**TASK INSTRUCTIONS**. In the entries below, find the line with "6. Далее запускается" and the line with "Also, quite a"; give again those lines and every line between them, exactly.
────────────────────
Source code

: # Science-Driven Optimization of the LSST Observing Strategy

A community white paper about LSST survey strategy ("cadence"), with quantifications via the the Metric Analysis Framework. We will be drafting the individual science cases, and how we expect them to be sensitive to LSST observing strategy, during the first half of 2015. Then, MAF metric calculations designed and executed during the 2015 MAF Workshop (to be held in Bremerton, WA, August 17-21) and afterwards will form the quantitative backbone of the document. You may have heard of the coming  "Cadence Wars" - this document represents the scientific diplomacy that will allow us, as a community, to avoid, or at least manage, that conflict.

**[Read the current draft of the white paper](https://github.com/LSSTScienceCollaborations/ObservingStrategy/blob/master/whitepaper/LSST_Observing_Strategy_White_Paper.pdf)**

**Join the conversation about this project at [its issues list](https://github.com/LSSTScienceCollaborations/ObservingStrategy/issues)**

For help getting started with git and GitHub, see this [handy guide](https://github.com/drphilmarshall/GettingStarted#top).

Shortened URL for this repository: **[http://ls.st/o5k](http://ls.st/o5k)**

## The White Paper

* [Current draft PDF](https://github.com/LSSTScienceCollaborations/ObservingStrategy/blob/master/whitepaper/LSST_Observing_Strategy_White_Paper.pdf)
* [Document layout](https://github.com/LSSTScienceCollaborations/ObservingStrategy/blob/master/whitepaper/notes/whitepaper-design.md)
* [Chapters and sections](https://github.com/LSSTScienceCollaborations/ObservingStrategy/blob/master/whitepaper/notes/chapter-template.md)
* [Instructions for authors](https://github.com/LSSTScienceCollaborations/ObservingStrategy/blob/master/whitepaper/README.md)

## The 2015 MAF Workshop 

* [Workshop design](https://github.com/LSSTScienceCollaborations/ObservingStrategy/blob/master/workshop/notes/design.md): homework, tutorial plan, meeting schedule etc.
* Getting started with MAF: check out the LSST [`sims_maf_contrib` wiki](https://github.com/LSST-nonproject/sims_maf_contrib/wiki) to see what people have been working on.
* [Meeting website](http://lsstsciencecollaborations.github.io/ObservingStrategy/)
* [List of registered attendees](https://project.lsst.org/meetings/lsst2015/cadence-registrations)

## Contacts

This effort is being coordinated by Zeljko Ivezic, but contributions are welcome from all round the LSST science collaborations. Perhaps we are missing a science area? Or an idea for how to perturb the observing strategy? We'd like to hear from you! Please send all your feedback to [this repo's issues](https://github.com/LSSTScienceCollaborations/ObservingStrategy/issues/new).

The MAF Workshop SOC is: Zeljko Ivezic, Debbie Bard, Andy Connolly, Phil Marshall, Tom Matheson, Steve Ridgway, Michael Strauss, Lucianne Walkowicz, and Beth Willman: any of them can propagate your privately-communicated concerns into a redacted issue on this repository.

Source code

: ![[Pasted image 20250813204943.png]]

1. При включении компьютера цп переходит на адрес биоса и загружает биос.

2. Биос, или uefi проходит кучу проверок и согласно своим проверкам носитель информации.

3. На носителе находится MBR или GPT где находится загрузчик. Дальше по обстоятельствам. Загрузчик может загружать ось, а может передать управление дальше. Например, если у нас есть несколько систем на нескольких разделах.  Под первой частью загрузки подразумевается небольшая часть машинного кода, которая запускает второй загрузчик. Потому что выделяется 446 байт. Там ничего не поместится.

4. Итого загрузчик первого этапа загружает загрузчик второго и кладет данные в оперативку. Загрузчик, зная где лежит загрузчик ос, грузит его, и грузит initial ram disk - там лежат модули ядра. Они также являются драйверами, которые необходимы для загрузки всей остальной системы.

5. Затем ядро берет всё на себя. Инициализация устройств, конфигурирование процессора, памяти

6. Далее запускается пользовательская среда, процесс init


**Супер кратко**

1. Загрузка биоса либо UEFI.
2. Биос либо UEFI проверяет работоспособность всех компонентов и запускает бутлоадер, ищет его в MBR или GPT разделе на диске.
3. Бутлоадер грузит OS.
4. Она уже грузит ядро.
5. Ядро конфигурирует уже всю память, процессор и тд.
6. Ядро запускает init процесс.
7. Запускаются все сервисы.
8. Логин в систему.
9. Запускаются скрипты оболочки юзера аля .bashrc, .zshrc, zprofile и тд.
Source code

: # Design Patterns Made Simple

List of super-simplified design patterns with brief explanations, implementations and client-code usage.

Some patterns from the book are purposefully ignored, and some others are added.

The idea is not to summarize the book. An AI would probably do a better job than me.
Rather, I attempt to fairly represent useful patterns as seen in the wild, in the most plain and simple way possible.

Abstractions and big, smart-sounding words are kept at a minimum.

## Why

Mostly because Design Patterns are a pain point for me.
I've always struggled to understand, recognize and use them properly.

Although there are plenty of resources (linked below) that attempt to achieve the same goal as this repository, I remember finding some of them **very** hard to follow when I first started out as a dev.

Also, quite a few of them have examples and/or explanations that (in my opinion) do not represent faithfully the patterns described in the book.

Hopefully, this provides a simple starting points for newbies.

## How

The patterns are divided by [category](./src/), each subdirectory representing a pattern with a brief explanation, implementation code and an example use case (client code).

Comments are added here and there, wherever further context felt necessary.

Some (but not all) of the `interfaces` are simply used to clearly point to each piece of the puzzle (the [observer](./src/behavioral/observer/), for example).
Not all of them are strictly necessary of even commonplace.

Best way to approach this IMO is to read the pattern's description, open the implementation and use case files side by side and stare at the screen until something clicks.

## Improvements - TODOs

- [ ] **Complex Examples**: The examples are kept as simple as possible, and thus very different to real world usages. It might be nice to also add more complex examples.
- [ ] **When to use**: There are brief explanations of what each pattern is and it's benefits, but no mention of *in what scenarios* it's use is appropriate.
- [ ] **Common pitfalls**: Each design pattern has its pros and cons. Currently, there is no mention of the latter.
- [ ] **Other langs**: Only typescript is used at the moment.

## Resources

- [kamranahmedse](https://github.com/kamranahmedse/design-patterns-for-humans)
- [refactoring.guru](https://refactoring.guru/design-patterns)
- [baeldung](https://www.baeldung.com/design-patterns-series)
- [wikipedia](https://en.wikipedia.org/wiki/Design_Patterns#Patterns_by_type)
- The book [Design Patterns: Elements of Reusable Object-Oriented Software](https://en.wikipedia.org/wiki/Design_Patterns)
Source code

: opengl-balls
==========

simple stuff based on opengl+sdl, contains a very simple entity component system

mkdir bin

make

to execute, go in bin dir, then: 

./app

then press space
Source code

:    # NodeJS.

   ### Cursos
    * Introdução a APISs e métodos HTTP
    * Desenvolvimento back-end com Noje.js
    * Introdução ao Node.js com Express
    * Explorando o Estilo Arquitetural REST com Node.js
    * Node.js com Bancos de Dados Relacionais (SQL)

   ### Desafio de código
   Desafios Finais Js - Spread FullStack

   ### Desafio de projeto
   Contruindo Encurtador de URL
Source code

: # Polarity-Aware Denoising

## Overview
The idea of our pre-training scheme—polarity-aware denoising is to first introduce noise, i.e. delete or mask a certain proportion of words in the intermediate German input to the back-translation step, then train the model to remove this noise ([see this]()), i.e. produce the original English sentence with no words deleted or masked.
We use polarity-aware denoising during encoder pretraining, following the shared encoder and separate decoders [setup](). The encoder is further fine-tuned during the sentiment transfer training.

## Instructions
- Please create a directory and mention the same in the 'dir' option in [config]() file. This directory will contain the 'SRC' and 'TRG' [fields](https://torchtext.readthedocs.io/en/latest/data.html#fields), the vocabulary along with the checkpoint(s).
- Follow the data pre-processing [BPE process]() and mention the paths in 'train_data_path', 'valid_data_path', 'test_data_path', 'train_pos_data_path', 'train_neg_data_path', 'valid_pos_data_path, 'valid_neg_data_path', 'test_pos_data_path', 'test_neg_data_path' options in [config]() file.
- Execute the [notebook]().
────────────────────
**RESPONSE TO THIS TASK**.
6. Далее запускается пользовательская среда, процесс init


**Супер кратко**

1. Загрузка биоса либо UEFI.
2. Биос либо UEFI проверяет работоспособность всех компонентов и запускает бутлоадер, ищет его в MBR или GPT разделе на диске.
3. Бутлоадер грузит OS.
4. Она уже грузит ядро.
5. Ядро конфигурирует уже всю память, процессор и тд.
6. Ядро запускает init процесс.
7. Запускаются все сервисы.
8. Логин в систему.
9. Запускаются скрипты оболочки юзера аля .bashrc, .zshrc, zprofile и тд.
Source code

: # Design Patterns Made Simple

List of super-simplified design patterns with brief explanations, implementations and client-code usage.

Some patterns from the book are purposefully ignored, and some others are added.

The idea is not to summarize the book. An AI would probably do a better job than me.
Rather, I attempt to fairly represent useful patterns as seen in the wild, in the most plain and simple way possible.

Abstractions and big, smart-sounding words are kept at a minimum.

## Why

Mostly because Design Patterns are a pain point for me.
I've always struggled to understand, recognize and use them properly.

Although there are plenty of resources (linked below) that attempt to achieve the same goal as this repository, I remember finding some of them **very** hard to follow when I first started out as a dev.

Also, quite a few of them have examples and/or explanations that (in my opinion) do not represent faithfully the patterns described in the book.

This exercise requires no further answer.